Aim of the exercise –
Where a line of the records holds the string "effect", copy that line.

(Saved entries)

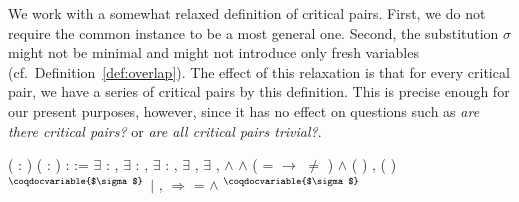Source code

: We work with a somewhat relaxed definition of critical pairs. First,
we do not require the common instance to be a most general
one. Second, the substitution $\sigma$ might not be minimal and might
not introduce only fresh variables
(cf.\ Definition~\ref{def:overlap}). The effect of this relaxation is
that for every critical pair, we have a series of critical pairs by
this \Coq definition. This is precise enough for our present
purposes, however, since it has no effect on questions such as
\emph{are there critical pairs?} or \emph{are all critical pairs
  trivial?}.
\begin{singlespace}
\begin{coqdoccode}
\coqdocnoindent
{}
( : )
(  :
) : 
:=\coqdoceol
\coqdocindent{1.00em}
\ensuremath{\exists}  :
, \ensuremath{\exists}
 :
,
\ensuremath{\exists}  :
,
\ensuremath{\exists} \coqdocvar{$\sigma$},
\ensuremath{\exists} \coqdocvar{$\tau$},\coqdoceol
\coqdocindent{3.00em}
 \coqdocdefinition{$\in$}
\ensuremath{\land}
 \coqdocdefinition{$\in$}
 \ensuremath{\land}
( = 
\ensuremath{\rightarrow}
 \ensuremath{\not=}
)
\ensuremath{\land}\coqdoceol
\coqdocindent{3.00em}
 (
) ,
 (
)$^{\coqdocvariable{$\sigma$}}$ 
\coqdoceol
\coqdocindent{3.00em}
\ensuremath{|}
,
 \ensuremath{\Rightarrow}
  =
\ensuremath{\land}
$^{\coqdocvariable{$\sigma$}}$ 

\end{coqdoccode}
\end{singlespace}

Exercise solution –
(cf.\ Definition~\ref{def:overlap}). The effect of this relaxation is
purposes, however, since it has no effect on questions such as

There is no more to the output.